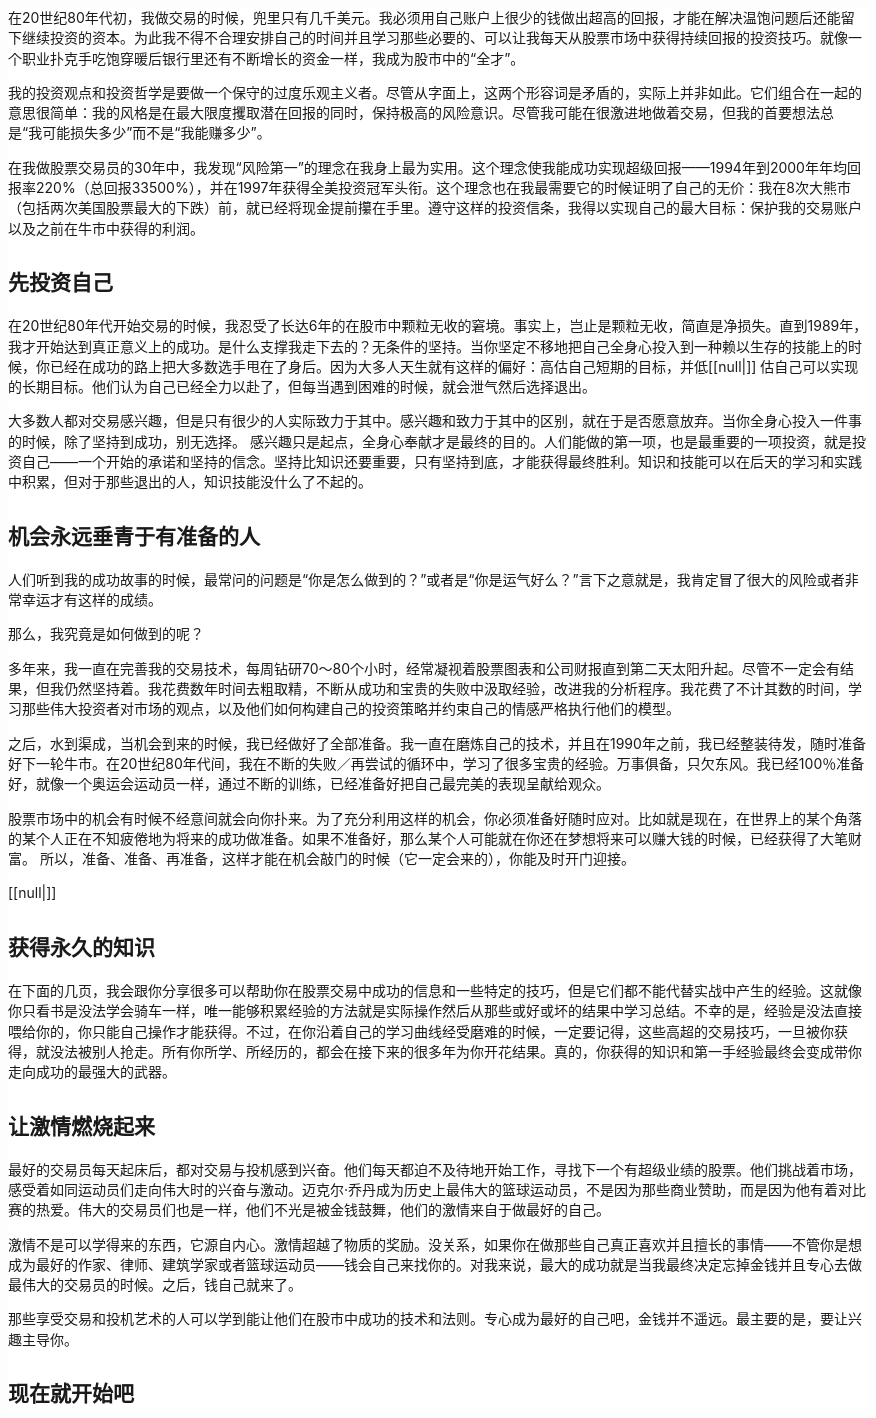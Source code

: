 在20世纪80年代初，我做交易的时候，兜里只有几千美元。我必须用自己账户上很少的钱做出超高的回报，才能在解决温饱问题后还能留下继续投资的资本。为此我不得不合理安排自己的时间并且学习那些必要的、可以让我每天从股票市场中获得持续回报的投资技巧。就像一个职业扑克手吃饱穿暖后银行里还有不断增长的资金一样，我成为股市中的“全才”。

我的投资观点和投资哲学是要做一个保守的过度乐观主义者。尽管从字面上，这两个形容词是矛盾的，实际上并非如此。它们组合在一起的意思很简单：我的风格是在最大限度攫取潜在回报的同时，保持极高的风险意识。尽管我可能在很激进地做着交易，但我的首要想法总是“我可能损失多少”而不是“我能赚多少”。

在我做股票交易员的30年中，我发现“风险第一”的理念在我身上最为实用。这个理念使我能成功实现超级回报——1994年到2000年年均回报率220%（总回报33500%），并在1997年获得全美投资冠军头衔。这个理念也在我最需要它的时候证明了自己的无价：我在8次大熊市（包括两次美国股票最大的下跌）前，就已经将现金提前攥在手里。遵守这样的投资信条，我得以实现自己的最大目标：保护我的交易账户以及之前在牛市中获得的利润。

## 先投资自己

在20世纪80年代开始交易的时候，我忍受了长达6年的在股市中颗粒无收的窘境。事实上，岂止是颗粒无收，简直是净损失。直到1989年，我才开始达到真正意义上的成功。是什么支撑我走下去的？无条件的坚持。当你坚定不移地把自己全身心投入到一种赖以生存的技能上的时候，你已经在成功的路上把大多数选手甩在了身后。因为大多人天生就有这样的偏好：高估自己短期的目标，并低[[null|]] 估自己可以实现的长期目标。他们认为自己已经全力以赴了，但每当遇到困难的时候，就会泄气然后选择退出。

大多数人都对交易感兴趣，但是只有很少的人实际致力于其中。感兴趣和致力于其中的区别，就在于是否愿意放弃。当你全身心投入一件事的时候，除了坚持到成功，别无选择。 感兴趣只是起点，全身心奉献才是最终的目的。人们能做的第一项，也是最重要的一项投资，就是投资自己——一个开始的承诺和坚持的信念。坚持比知识还要重要，只有坚持到底，才能获得最终胜利。知识和技能可以在后天的学习和实践中积累，但对于那些退出的人，知识技能没什么了不起的。

## 机会永远垂青于有准备的人

人们听到我的成功故事的时候，最常问的问题是“你是怎么做到的？”或者是“你是运气好么？”言下之意就是，我肯定冒了很大的风险或者非常幸运才有这样的成绩。

那么，我究竟是如何做到的呢？

多年来，我一直在完善我的交易技术，每周钻研70～80个小时，经常凝视着股票图表和公司财报直到第二天太阳升起。尽管不一定会有结果，但我仍然坚持着。我花费数年时间去粗取精，不断从成功和宝贵的失败中汲取经验，改进我的分析程序。我花费了不计其数的时间，学习那些伟大投资者对市场的观点，以及他们如何构建自己的投资策略并约束自己的情感严格执行他们的模型。

之后，水到渠成，当机会到来的时候，我已经做好了全部准备。我一直在磨炼自己的技术，并且在1990年之前，我已经整装待发，随时准备好下一轮牛市。在20世纪80年代间，我在不断的失败／再尝试的循环中，学习了很多宝贵的经验。万事俱备，只欠东风。我已经100％准备好，就像一个奥运会运动员一样，通过不断的训练，已经准备好把自己最完美的表现呈献给观众。

股票市场中的机会有时候不经意间就会向你扑来。为了充分利用这样的机会，你必须准备好随时应对。比如就是现在，在世界上的某个角落的某个人正在不知疲倦地为将来的成功做准备。如果不准备好，那么某个人可能就在你还在梦想将来可以赚大钱的时候，已经获得了大笔财富。 所以，准备、准备、再准备，这样才能在机会敲门的时候（它一定会来的），你能及时开门迎接。

[[null|]]

## 获得永久的知识

在下面的几页，我会跟你分享很多可以帮助你在股票交易中成功的信息和一些特定的技巧，但是它们都不能代替实战中产生的经验。这就像你只看书是没法学会骑车一样，唯一能够积累经验的方法就是实际操作然后从那些或好或坏的结果中学习总结。不幸的是，经验是没法直接喂给你的，你只能自己操作才能获得。不过，在你沿着自己的学习曲线经受磨难的时候，一定要记得，这些高超的交易技巧，一旦被你获得，就没法被别人抢走。所有你所学、所经历的，都会在接下来的很多年为你开花结果。真的，你获得的知识和第一手经验最终会变成带你走向成功的最强大的武器。

## 让激情燃烧起来

最好的交易员每天起床后，都对交易与投机感到兴奋。他们每天都迫不及待地开始工作，寻找下一个有超级业绩的股票。他们挑战着市场，感受着如同运动员们走向伟大时的兴奋与激动。迈克尔·乔丹成为历史上最伟大的篮球运动员，不是因为那些商业赞助，而是因为他有着对比赛的热爱。伟大的交易员们也是一样，他们不光是被金钱鼓舞，他们的激情来自于做最好的自己。

激情不是可以学得来的东西，它源自内心。激情超越了物质的奖励。没关系，如果你在做那些自己真正喜欢并且擅长的事情——不管你是想成为最好的作家、律师、建筑学家或者篮球运动员——钱会自己来找你的。对我来说，最大的成功就是当我最终决定忘掉金钱并且专心去做最伟大的交易员的时候。之后，钱自己就来了。

那些享受交易和投机艺术的人可以学到能让他们在股市中成功的技术和法则。专心成为最好的自己吧，金钱并不遥远。最主要的是，要让兴趣主导你。

## 现在就开始吧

» EXERCISE INSTRUCTIONS
Look over the listing and return each line that holds "null".

» RESPONSE FOR THIS EXERCISE
在20世纪80年代开始交易的时候，我忍受了长达6年的在股市中颗粒无收的窘境。事实上，岂止是颗粒无收，简直是净损失。直到1989年，我才开始达到真正意义上的成功。是什么支撑我走下去的？无条件的坚持。当你坚定不移地把自己全身心投入到一种赖以生存的技能上的时候，你已经在成功的路上把大多数选手甩在了身后。因为大多人天生就有这样的偏好：高估自己短期的目标，并低[[null|]] 估自己可以实现的长期目标。他们认为自己已经全力以赴了，但每当遇到困难的时候，就会泄气然后选择退出。
[[null|]]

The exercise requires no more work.